Saved data entries
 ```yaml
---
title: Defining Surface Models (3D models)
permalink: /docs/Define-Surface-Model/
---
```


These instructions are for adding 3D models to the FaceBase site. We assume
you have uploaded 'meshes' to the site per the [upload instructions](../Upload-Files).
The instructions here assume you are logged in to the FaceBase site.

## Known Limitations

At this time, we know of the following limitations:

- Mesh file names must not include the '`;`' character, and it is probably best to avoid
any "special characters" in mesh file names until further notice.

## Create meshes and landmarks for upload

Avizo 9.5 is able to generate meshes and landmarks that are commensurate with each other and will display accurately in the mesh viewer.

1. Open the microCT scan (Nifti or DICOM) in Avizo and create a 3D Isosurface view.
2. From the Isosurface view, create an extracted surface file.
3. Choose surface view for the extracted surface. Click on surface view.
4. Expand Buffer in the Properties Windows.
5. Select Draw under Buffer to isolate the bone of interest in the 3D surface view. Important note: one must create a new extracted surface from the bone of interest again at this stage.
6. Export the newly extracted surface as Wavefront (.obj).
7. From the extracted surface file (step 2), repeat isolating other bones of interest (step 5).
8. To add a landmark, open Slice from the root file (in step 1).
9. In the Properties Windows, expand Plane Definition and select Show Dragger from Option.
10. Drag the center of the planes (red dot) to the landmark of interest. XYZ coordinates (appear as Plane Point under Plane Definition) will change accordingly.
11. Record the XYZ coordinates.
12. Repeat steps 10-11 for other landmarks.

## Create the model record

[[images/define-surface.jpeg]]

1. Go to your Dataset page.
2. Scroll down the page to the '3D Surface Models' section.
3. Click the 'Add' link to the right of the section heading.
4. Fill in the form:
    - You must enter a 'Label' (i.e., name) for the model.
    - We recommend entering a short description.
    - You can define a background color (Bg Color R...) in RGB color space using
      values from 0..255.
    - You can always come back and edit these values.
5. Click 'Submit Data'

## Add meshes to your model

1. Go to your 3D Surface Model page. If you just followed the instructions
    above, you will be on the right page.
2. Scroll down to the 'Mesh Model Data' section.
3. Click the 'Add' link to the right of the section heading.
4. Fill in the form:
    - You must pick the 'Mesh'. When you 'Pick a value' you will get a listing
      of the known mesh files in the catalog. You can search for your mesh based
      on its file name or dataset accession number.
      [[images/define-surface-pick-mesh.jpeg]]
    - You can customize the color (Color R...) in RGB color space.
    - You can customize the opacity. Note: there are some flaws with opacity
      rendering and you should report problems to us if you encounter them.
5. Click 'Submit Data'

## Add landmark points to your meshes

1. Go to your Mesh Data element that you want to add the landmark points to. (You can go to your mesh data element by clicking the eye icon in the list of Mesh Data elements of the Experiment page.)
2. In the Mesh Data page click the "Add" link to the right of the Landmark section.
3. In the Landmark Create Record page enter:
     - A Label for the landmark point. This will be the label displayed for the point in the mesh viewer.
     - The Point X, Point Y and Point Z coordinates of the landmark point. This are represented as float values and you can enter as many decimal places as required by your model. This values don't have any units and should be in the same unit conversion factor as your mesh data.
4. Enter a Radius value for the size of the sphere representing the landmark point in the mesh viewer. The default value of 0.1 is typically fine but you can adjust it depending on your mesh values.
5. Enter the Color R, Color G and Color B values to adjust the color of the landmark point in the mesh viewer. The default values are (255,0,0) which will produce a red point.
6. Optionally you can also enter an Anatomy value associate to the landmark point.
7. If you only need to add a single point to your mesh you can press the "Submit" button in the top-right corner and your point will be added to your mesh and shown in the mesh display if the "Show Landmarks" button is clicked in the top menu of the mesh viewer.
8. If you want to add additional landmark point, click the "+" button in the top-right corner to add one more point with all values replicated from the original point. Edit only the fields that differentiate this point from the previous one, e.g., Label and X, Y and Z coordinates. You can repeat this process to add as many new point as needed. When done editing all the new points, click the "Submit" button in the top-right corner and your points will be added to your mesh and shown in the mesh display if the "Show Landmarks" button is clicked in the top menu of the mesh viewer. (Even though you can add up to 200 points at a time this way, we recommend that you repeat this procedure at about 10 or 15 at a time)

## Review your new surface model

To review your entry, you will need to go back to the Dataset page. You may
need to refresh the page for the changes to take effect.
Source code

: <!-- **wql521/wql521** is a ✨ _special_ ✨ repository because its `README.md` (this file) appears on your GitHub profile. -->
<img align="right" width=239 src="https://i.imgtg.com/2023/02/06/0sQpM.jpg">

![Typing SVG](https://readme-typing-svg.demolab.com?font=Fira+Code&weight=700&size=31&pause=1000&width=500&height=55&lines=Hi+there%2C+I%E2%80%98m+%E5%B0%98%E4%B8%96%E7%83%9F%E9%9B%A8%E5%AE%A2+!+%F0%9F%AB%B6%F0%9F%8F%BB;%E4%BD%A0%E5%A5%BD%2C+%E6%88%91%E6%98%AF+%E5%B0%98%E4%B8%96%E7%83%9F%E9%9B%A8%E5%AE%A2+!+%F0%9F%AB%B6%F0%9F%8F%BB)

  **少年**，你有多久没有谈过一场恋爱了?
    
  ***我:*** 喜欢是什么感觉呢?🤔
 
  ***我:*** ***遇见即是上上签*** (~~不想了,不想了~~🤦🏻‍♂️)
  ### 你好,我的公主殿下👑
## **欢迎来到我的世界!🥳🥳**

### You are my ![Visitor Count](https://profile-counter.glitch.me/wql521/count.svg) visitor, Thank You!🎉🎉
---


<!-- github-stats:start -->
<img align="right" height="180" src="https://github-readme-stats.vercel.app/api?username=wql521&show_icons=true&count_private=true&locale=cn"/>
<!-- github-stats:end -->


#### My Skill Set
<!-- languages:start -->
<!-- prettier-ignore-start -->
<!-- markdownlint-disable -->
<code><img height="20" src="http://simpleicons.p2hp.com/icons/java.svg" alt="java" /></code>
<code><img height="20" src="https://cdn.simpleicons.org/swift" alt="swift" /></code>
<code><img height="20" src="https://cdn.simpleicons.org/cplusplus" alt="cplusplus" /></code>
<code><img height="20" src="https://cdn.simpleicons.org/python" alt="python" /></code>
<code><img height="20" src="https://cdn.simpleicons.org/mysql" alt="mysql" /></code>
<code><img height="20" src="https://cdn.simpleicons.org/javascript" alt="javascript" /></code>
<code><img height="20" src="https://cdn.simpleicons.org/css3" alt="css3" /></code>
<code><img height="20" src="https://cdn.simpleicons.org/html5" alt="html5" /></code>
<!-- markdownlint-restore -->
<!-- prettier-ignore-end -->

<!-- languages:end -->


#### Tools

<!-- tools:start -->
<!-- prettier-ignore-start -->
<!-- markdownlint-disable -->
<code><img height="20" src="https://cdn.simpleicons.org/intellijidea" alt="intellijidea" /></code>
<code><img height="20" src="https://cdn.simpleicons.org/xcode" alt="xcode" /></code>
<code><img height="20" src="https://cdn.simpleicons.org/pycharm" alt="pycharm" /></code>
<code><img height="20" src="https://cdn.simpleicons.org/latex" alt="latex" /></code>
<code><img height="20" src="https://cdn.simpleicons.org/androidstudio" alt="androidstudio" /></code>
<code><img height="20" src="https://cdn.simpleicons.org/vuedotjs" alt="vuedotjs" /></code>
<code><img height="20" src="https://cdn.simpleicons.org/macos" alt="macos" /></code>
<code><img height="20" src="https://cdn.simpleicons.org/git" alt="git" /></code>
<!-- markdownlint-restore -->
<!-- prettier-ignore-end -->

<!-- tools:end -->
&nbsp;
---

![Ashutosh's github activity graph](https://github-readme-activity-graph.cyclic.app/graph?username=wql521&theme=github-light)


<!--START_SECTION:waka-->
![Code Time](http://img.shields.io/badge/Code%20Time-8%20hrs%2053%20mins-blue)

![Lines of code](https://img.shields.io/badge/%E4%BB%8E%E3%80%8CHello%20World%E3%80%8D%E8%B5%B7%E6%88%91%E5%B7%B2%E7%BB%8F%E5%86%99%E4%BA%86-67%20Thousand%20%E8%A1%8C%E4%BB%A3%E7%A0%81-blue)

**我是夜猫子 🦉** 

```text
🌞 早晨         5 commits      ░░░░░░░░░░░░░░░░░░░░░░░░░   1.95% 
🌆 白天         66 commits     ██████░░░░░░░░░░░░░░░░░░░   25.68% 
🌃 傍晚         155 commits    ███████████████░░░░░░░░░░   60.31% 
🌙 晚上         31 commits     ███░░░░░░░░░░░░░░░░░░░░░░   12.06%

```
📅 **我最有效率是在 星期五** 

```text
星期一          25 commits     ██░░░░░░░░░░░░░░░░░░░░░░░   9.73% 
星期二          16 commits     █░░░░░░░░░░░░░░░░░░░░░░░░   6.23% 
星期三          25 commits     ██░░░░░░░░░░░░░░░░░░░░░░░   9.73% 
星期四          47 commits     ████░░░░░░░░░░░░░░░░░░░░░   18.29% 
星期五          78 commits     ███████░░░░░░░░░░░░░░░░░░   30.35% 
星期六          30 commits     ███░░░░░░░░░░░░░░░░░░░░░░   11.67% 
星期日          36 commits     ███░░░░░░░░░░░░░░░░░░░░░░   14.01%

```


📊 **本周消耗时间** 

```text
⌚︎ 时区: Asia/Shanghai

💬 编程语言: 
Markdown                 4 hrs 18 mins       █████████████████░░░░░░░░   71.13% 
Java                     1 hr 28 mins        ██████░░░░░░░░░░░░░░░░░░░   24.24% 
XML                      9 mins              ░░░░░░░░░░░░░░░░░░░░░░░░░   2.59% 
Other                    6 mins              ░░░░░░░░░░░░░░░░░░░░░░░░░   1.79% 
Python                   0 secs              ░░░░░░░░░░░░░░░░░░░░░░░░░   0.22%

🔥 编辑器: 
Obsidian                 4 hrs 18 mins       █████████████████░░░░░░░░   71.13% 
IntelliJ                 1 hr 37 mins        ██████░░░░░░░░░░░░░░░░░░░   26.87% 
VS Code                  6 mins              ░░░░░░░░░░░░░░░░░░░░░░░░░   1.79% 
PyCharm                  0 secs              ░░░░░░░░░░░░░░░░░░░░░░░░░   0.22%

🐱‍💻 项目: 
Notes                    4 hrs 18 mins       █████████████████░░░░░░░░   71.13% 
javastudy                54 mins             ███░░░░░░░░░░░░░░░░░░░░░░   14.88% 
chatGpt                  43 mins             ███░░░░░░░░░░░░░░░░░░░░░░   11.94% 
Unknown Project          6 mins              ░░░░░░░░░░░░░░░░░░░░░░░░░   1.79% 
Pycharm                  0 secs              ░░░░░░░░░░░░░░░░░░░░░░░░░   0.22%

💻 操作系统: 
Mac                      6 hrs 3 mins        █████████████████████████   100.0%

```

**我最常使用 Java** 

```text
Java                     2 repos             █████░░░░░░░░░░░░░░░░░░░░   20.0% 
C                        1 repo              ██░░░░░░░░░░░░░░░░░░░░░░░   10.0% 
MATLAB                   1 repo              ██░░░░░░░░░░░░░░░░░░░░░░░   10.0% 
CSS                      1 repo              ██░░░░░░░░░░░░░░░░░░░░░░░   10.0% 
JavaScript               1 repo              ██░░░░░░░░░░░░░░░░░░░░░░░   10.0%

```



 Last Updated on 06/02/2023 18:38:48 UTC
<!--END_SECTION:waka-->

Work task
Return, exactly, the lines from the first line of the records above to the line containing "4. Expand Buffer in the Properties Windows.", both included.

Output for this exercise
 ```yaml
---
title: Defining Surface Models (3D models)
permalink: /docs/Define-Surface-Model/
---
```


These instructions are for adding 3D models to the FaceBase site. We assume
you have uploaded 'meshes' to the site per the [upload instructions](../Upload-Files).
The instructions here assume you are logged in to the FaceBase site.

## Known Limitations

At this time, we know of the following limitations:

- Mesh file names must not include the '`;`' character, and it is probably best to avoid
any "special characters" in mesh file names until further notice.

## Create meshes and landmarks for upload

Avizo 9.5 is able to generate meshes and landmarks that are commensurate with each other and will display accurately in the mesh viewer.

1. Open the microCT scan (Nifti or DICOM) in Avizo and create a 3D Isosurface view.
2. From the Isosurface view, create an extracted surface file.
3. Choose surface view for the extracted surface. Click on surface view.
4. Expand Buffer in the Properties Windows.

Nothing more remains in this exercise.